The exhibit, which spans two locations, will be available from January 25th until June 17th. On display in the sixth-floor SCRC gallery will be pulp magazines, notably titles like Weird Tales and Amazing Stories; the typescript of Isaac Asimov's "Strange Playfellow," which introduced readers to one of science fiction's best known characters, Robbie the Robot; and correspondence with figures like Ray Bradbury. The SCRC gallery is open on Monday, Wednesday, and Friday, from 9 a.m. to 5 p.m. and on Tuesday and Thursday, from 9 a.m. to 7 p.m.
SUArt Galleries in the Shaffer Art Building will present a profile of pulp artist Norman Saunders (1907-1989), including ten lush and dramatic Saunders paintings from the university collection. SUArt Galleries is open Tuesday through Sunday, from 11 a.m. to 4:30 p.m., and Thursday, from 11 a.m. to 8 p.m.

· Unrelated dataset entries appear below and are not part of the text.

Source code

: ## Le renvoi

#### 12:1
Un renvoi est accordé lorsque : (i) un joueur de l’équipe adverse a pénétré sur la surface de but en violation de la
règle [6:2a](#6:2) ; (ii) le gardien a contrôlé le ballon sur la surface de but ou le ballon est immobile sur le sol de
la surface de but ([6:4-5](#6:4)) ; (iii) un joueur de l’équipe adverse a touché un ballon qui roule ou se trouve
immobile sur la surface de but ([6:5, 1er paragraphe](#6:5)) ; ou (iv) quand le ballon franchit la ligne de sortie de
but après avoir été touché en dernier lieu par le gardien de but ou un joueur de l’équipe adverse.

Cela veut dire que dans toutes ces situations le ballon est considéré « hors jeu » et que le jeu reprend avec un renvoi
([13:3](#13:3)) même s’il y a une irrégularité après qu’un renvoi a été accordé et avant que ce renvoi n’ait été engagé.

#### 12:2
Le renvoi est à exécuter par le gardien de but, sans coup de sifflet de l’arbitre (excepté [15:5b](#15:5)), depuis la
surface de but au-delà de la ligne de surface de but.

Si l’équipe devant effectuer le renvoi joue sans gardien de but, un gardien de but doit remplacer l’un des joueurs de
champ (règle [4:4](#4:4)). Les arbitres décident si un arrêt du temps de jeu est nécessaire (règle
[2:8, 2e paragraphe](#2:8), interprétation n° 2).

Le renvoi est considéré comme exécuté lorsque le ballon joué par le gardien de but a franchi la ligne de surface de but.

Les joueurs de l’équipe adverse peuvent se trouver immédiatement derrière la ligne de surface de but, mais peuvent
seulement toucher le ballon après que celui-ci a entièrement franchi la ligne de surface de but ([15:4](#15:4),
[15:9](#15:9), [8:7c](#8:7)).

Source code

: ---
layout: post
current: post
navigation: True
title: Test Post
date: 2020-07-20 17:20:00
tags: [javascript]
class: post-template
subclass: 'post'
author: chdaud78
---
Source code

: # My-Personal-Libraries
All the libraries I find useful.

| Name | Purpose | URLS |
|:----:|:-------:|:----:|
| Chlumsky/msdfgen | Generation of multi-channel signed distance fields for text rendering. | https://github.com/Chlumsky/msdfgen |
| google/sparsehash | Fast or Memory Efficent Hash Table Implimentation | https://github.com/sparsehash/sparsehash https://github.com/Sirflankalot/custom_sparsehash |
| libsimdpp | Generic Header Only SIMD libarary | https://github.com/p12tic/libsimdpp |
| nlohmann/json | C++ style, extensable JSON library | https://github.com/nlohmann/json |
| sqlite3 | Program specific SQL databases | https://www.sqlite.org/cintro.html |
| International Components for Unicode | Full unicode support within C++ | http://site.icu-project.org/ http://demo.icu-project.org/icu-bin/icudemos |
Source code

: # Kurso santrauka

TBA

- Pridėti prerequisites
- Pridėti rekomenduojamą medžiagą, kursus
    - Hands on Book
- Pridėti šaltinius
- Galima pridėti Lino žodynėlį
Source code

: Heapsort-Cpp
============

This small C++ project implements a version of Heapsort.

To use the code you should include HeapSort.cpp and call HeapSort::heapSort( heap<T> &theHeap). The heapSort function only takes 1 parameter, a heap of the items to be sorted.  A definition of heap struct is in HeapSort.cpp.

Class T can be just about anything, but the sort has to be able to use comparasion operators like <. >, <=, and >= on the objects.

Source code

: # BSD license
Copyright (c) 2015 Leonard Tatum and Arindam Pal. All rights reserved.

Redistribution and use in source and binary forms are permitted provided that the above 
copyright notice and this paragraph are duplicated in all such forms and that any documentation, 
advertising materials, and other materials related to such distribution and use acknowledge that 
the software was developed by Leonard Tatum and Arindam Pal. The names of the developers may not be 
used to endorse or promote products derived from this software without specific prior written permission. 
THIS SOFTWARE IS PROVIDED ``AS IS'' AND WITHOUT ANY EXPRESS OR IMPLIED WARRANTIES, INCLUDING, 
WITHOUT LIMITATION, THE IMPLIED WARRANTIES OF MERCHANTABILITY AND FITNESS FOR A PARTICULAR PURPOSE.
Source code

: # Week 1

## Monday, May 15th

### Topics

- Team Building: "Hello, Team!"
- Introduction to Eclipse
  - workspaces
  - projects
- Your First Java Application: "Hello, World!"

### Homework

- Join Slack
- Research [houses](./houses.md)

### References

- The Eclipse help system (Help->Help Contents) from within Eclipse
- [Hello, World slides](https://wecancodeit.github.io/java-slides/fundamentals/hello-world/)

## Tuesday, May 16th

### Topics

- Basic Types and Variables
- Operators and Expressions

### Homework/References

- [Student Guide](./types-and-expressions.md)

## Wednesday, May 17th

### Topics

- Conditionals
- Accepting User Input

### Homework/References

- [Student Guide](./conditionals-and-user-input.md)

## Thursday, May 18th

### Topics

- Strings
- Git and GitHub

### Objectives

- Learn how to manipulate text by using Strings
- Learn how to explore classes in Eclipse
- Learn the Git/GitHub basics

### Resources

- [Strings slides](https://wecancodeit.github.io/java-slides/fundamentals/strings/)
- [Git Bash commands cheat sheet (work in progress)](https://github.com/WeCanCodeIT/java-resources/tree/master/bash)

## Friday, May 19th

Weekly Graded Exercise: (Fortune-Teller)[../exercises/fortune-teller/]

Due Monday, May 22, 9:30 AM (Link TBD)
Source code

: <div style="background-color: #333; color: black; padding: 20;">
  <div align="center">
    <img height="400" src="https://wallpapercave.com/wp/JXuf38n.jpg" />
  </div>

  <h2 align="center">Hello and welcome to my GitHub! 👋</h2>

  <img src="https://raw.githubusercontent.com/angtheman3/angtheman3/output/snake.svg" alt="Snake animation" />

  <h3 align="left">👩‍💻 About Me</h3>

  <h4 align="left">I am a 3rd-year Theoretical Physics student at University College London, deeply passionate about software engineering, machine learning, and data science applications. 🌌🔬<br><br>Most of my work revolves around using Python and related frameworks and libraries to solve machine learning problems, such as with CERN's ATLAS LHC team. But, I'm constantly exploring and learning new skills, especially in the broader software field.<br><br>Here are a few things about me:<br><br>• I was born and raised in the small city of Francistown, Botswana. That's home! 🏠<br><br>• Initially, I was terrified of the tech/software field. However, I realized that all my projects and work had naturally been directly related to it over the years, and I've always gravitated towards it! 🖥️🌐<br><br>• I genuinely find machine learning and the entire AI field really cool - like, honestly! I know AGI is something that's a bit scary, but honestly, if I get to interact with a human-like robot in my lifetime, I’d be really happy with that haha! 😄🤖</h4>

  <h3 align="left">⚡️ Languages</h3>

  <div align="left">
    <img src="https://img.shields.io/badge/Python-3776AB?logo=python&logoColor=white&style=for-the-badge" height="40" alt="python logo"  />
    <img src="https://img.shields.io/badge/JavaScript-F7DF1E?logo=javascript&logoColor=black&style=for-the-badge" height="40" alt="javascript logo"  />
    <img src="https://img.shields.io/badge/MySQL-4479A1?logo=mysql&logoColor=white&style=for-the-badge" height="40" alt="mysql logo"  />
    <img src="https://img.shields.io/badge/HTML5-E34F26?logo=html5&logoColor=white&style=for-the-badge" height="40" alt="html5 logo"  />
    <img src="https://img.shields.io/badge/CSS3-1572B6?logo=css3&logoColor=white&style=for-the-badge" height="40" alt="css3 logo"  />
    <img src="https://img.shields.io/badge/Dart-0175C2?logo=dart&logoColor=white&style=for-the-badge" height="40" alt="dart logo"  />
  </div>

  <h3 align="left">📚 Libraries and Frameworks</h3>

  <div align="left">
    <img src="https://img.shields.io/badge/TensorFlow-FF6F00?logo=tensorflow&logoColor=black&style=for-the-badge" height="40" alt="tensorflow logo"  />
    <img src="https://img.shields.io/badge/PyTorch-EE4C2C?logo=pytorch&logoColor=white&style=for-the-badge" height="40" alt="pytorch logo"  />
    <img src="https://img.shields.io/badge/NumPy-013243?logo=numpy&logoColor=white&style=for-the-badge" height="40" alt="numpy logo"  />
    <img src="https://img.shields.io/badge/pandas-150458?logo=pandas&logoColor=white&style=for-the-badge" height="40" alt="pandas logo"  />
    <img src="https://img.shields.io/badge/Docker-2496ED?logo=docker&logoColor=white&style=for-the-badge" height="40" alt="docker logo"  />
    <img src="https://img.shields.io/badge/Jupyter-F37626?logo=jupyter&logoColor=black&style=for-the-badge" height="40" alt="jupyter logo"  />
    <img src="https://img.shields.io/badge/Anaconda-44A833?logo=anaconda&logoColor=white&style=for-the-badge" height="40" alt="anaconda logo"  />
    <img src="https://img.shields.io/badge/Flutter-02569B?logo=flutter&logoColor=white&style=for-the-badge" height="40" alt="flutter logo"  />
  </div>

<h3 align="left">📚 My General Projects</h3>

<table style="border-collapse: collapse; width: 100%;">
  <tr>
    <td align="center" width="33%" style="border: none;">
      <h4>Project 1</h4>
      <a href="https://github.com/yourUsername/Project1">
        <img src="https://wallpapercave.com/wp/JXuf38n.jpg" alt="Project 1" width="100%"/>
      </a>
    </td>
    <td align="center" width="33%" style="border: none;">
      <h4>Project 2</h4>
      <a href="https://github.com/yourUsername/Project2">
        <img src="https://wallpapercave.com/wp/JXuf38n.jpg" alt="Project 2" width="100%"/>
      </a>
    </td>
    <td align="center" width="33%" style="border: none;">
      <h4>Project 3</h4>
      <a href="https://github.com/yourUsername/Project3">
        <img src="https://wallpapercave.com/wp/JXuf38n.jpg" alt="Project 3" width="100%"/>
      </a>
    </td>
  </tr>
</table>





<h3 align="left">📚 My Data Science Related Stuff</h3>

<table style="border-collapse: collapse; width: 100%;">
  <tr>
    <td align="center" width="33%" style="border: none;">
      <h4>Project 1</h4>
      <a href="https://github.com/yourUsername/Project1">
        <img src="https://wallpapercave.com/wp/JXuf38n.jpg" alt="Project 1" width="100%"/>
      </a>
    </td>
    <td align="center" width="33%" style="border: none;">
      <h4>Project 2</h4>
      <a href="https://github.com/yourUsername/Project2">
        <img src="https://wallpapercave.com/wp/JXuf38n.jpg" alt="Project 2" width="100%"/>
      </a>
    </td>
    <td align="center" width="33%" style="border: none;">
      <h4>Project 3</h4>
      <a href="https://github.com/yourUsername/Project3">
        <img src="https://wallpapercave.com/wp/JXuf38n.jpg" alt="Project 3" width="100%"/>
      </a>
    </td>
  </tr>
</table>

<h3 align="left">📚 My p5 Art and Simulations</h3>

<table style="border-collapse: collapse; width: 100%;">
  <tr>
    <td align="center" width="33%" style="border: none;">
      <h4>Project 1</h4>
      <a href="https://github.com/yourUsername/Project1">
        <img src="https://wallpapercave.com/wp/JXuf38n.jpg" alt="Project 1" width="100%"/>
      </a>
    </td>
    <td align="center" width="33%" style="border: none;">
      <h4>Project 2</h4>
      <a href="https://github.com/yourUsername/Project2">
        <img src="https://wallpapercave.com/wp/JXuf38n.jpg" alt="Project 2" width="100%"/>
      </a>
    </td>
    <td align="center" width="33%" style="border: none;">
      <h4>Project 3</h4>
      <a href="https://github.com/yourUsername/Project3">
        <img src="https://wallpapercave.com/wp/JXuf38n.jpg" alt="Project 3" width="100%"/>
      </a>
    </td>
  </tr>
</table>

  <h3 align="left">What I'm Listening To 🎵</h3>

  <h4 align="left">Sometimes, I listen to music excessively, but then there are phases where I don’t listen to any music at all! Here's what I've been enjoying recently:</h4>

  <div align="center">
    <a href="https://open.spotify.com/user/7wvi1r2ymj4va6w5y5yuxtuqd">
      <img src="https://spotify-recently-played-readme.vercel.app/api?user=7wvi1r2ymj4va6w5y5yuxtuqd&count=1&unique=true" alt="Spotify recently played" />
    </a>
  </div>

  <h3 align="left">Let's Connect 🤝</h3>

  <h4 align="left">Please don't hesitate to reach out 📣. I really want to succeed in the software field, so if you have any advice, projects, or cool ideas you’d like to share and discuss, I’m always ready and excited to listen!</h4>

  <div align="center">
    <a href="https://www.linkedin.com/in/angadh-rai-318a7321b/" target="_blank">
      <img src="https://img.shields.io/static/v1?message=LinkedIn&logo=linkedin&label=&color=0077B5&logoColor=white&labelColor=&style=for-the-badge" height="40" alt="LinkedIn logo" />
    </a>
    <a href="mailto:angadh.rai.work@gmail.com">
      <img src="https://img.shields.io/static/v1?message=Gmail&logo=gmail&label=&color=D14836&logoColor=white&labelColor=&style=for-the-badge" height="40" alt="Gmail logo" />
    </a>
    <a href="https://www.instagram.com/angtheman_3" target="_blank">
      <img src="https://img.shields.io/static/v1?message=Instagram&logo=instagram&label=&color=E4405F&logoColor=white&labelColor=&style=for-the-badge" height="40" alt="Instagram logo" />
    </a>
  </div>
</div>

Named for the cheap and abundant wood pulp that publishers after 1850 began using to print reading materials for a mass audience, pulp magazines sported eye-catching covers and included detective, adventure, western, horror, romance, and science fiction stories. According to co-curator Sean Quimby, director of SCRC, "This was literature tailored to specific tastes, intended to entertain in predictable ways." He notes that "even while the form of the pulp magazine died by 1960, the concept of pulp lives on in glossy photo-dense magazines, paperback novels, comic books, and film." Quimby maintains that pulp magazines, with their intensely involved readership, "helped make possible contemporary interactive media culture."
Gary Shaheen, a senior vice president at the university's Burton Blatt Institute and a lifelong collector of pulp magazines, co-curated the exhibit. Kingma, Inc., which is owned and operated by Bruce and Susan Kingma, sponsored the exhibit and its accompanying guidebook.